I’m at a stage in my life where I am finally free from the burden of caring what people think about me!
Yesterday I plotted up in a bar (with a herbal tea I might add) and used it as my office for the afternoon.
I sat there alone for hours, but I didn’t once feel lonely.
Despite the fact that every other person in the place was with someone 👭
Once upon a time I would have felt incredibly awkward walking into a place like that by myself, some days I would have chickened out altogether.
If I did make it inside, I’d have felt on edge.
Wondering, did I look like a loser?
I’d have convinced myself that everyone was looking at me with pity because clearly I had no friends! 👀
But yesterday as I sat there, I reflected on how different I felt…
I felt at ease.
I felt relaxed and comfortable.
And I wasn’t constantly scanning the room to see whether or not people were looking at me like I was a loner.
I used to, and I see this so often with my clients, find it hard to say nice things about myself.
I’d tell myself I wasn’t good enough at pretty much everything.

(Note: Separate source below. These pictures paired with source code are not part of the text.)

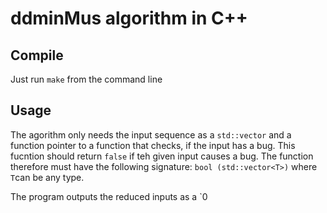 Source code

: # ddminMus algorithm in C++
## Compile
Just run `make` from the command line

## Usage
The agorithm only needs the input sequence as a `std::vector` and a function pointer to a function that checks,
if the input has a bug. This fucntion should return `false` if teh given input causes a bug.
The function therefore must have the following signature: `bool (std::vector<T>)` where `T`can be any type.

The program outputs the reduced inputs as a `0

I’d tell myself I got things wrong all the time ❌
I’d tell myself I was failing in so many areas of life.
Tell yourself these things often enough and you start to believe them…
The result of course was that I didn’t like myself!
It’s hard work going through life feeling like that isn’t it?
Eventually, I was forced to take a look at my life.
I realised that I needed to treat myself with the love and support I would my friends.
Would you tell your friend she was a loser for sitting in a bar alone?
Or would you tell her how brave and independent she was?
I’ve learned to be my own best friend.
I’ve learned other people’s opinions about me matter far less than my own opinion of me.
I’ve learned to unashamedly love myself.